◆ Exercise requirements:
Search the entries below for "affect" and copy each matching line.
┄┄┄┄┄┄
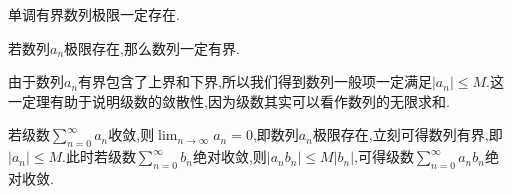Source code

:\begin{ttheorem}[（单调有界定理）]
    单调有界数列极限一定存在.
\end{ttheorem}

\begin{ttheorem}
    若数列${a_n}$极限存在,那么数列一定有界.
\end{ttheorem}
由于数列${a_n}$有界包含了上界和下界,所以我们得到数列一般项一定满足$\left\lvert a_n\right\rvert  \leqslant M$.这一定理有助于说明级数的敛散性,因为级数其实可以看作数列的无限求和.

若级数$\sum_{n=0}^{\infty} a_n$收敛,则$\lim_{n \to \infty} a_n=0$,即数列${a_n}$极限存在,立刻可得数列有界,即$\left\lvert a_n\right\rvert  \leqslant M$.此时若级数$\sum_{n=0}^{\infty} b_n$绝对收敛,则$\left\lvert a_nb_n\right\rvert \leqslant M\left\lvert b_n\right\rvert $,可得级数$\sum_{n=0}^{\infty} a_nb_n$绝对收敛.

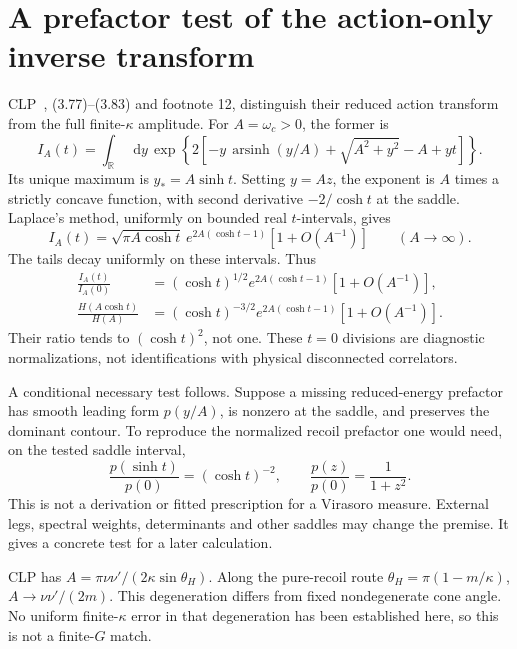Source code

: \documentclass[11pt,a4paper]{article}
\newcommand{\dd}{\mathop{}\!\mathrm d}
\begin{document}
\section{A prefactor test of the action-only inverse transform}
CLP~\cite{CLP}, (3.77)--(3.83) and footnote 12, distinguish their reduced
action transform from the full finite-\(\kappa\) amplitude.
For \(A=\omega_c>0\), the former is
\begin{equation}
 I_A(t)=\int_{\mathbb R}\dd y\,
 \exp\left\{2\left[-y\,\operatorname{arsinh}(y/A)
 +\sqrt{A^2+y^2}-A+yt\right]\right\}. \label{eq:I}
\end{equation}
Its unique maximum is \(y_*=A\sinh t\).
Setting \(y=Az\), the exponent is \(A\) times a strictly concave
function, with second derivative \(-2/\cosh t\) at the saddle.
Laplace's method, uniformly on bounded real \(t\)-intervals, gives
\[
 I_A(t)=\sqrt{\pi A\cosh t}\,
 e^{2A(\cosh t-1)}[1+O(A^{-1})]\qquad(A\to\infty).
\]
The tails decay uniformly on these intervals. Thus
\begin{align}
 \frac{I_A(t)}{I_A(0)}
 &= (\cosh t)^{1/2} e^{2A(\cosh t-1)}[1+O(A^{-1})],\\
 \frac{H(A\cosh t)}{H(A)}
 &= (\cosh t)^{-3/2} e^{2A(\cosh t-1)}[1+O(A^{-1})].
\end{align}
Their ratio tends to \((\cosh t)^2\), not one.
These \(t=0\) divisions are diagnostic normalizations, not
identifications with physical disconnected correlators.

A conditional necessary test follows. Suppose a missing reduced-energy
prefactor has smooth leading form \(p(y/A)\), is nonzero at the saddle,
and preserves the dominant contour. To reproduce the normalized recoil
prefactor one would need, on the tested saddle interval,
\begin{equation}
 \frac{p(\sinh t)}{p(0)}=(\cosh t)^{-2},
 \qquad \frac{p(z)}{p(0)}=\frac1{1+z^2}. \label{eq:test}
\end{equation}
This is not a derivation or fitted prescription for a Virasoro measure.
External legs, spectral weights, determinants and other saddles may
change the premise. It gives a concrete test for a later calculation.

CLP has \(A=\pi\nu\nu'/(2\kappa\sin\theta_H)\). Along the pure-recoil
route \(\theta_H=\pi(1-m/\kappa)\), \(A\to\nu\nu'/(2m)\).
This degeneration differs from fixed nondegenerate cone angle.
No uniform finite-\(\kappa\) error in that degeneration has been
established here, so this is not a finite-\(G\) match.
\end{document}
┄┄┄┄┄┄
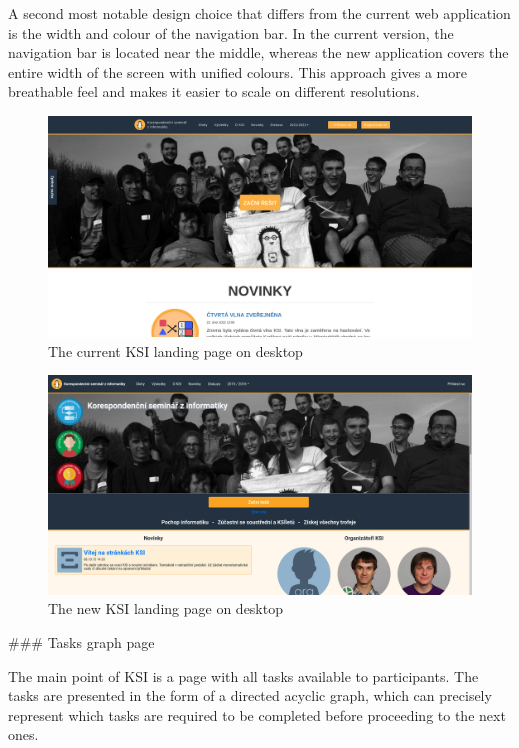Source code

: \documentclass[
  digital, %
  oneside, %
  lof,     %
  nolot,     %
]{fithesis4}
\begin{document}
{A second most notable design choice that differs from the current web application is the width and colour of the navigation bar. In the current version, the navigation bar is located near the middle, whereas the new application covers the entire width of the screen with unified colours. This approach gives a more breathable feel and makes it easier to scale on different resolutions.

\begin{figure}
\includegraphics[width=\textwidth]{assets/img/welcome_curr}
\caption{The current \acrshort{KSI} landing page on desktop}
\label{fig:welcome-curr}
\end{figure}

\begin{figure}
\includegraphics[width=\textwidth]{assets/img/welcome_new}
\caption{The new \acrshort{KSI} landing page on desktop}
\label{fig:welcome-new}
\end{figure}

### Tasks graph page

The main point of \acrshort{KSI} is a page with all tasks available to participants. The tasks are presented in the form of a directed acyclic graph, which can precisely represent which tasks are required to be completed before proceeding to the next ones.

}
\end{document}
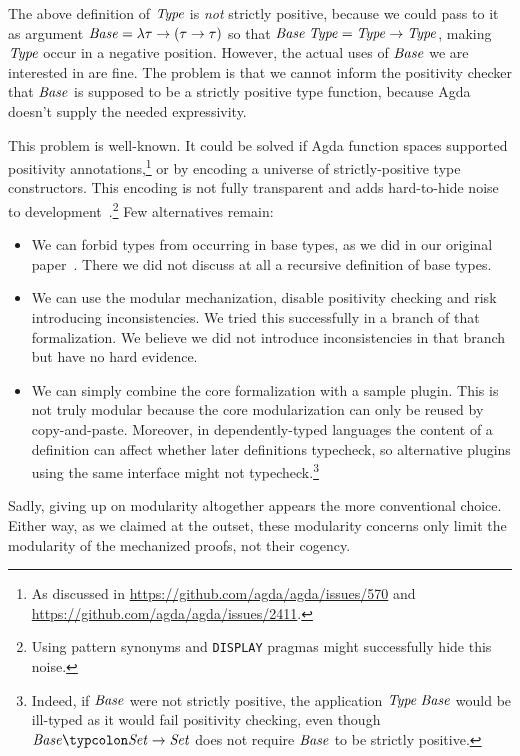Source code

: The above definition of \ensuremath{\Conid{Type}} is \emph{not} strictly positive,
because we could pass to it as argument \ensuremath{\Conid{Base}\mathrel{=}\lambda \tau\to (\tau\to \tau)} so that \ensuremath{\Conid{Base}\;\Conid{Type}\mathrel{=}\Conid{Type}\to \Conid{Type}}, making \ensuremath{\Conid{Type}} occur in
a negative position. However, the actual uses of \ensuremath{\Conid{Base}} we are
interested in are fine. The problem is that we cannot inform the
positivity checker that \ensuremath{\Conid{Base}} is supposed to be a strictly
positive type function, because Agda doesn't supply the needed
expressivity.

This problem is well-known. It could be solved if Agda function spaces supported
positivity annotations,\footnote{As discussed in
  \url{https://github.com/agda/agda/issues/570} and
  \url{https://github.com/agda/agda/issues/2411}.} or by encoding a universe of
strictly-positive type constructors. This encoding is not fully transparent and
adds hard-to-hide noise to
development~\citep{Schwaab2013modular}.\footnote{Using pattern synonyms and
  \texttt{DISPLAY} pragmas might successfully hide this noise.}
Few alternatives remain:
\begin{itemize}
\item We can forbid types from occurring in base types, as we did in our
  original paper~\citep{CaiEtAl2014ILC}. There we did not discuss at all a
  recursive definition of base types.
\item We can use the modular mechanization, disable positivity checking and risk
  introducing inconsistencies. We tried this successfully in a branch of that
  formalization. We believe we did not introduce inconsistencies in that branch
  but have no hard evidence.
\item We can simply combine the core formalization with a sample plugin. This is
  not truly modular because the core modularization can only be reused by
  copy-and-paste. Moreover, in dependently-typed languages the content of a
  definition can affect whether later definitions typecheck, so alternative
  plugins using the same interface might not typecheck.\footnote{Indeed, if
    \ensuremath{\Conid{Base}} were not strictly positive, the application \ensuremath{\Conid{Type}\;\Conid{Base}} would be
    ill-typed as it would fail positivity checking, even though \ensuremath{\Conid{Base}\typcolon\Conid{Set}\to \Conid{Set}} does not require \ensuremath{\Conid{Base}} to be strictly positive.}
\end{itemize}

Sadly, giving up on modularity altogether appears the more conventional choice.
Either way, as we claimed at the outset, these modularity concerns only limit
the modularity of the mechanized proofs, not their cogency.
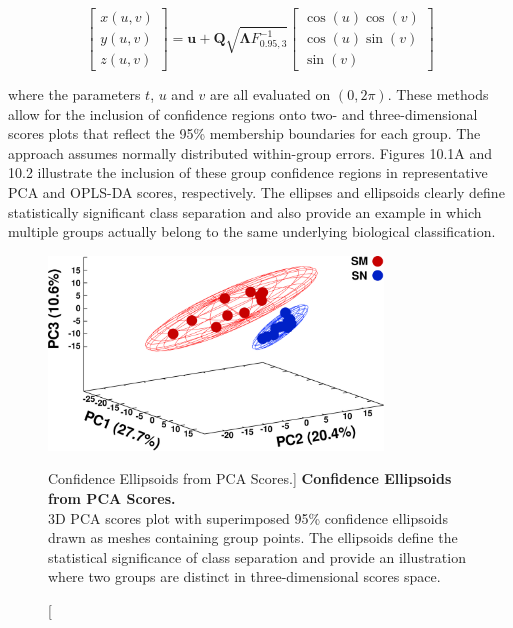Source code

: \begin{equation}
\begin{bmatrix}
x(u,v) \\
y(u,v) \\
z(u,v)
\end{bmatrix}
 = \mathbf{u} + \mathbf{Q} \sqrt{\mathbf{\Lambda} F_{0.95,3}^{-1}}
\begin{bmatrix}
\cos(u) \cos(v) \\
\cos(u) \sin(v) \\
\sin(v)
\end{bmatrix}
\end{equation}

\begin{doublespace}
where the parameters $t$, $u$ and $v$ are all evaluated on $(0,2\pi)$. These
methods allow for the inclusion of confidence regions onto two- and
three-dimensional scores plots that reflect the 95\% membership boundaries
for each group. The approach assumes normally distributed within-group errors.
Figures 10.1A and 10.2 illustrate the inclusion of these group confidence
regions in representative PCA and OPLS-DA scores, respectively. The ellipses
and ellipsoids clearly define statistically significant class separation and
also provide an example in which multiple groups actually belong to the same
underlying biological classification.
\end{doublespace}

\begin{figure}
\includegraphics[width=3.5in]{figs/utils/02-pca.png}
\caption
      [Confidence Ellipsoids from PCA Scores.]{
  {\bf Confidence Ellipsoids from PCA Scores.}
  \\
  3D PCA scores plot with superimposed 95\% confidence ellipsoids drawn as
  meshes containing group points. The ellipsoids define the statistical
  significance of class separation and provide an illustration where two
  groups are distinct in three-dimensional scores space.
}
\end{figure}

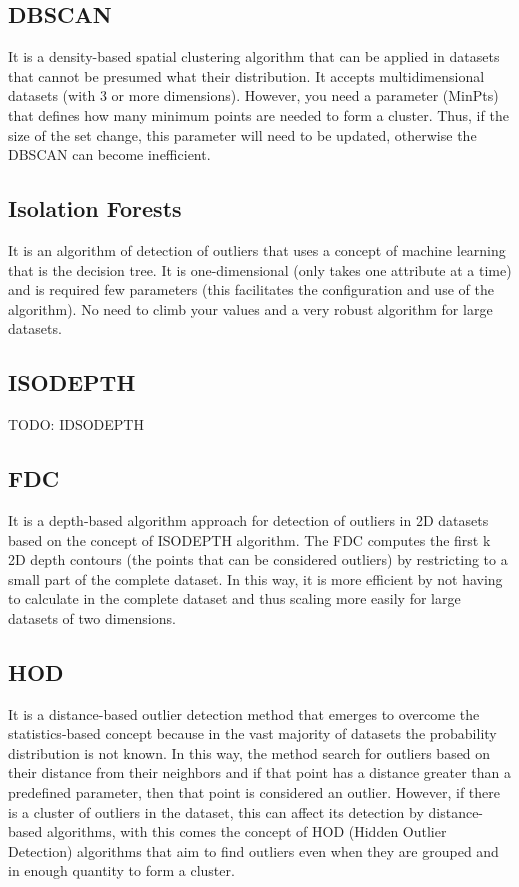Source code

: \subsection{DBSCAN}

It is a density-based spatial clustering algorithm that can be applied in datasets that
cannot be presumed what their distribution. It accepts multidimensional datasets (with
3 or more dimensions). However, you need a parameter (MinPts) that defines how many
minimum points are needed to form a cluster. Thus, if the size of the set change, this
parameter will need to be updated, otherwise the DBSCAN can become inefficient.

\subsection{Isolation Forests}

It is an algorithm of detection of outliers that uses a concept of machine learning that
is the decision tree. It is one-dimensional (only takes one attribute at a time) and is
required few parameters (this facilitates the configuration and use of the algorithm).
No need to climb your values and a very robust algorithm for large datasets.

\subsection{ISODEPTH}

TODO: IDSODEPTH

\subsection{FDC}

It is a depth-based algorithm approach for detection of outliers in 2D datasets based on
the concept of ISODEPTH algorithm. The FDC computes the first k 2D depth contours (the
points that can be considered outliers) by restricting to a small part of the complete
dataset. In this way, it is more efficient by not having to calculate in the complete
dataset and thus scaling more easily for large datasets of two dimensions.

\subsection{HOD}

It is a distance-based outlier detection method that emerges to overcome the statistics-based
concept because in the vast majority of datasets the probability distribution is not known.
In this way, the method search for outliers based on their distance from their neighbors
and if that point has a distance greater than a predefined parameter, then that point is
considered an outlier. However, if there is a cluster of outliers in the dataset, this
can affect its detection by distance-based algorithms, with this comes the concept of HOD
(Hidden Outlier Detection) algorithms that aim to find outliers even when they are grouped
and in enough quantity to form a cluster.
┄┄┄┄┄┄
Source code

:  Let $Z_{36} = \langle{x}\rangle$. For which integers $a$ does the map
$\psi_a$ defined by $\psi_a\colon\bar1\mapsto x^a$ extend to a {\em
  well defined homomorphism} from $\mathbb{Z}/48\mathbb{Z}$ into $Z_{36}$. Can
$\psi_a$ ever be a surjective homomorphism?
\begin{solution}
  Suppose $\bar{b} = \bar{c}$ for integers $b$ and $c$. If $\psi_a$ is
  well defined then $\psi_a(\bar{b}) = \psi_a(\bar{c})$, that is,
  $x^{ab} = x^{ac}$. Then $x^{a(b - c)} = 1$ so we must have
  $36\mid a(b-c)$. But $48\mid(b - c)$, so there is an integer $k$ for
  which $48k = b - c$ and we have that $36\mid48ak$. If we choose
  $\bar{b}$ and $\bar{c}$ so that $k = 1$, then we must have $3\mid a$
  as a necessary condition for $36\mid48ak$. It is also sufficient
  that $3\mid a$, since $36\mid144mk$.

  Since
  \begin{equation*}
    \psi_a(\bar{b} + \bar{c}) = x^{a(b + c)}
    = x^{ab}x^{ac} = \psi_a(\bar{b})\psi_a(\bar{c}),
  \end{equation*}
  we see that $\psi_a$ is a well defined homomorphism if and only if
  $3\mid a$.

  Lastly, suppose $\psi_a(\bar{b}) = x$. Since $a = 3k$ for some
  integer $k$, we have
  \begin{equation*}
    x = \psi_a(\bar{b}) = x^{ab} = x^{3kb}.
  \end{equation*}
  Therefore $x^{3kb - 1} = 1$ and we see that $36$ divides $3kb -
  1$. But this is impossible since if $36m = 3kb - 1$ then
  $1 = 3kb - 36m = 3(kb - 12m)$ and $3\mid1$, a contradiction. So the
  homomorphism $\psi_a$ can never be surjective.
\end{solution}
┄┄┄┄┄┄
◆ Task response:
  definition can affect whether later definitions typecheck, so alternative
can affect its detection by distance-based algorithms, with this comes the concept of HOD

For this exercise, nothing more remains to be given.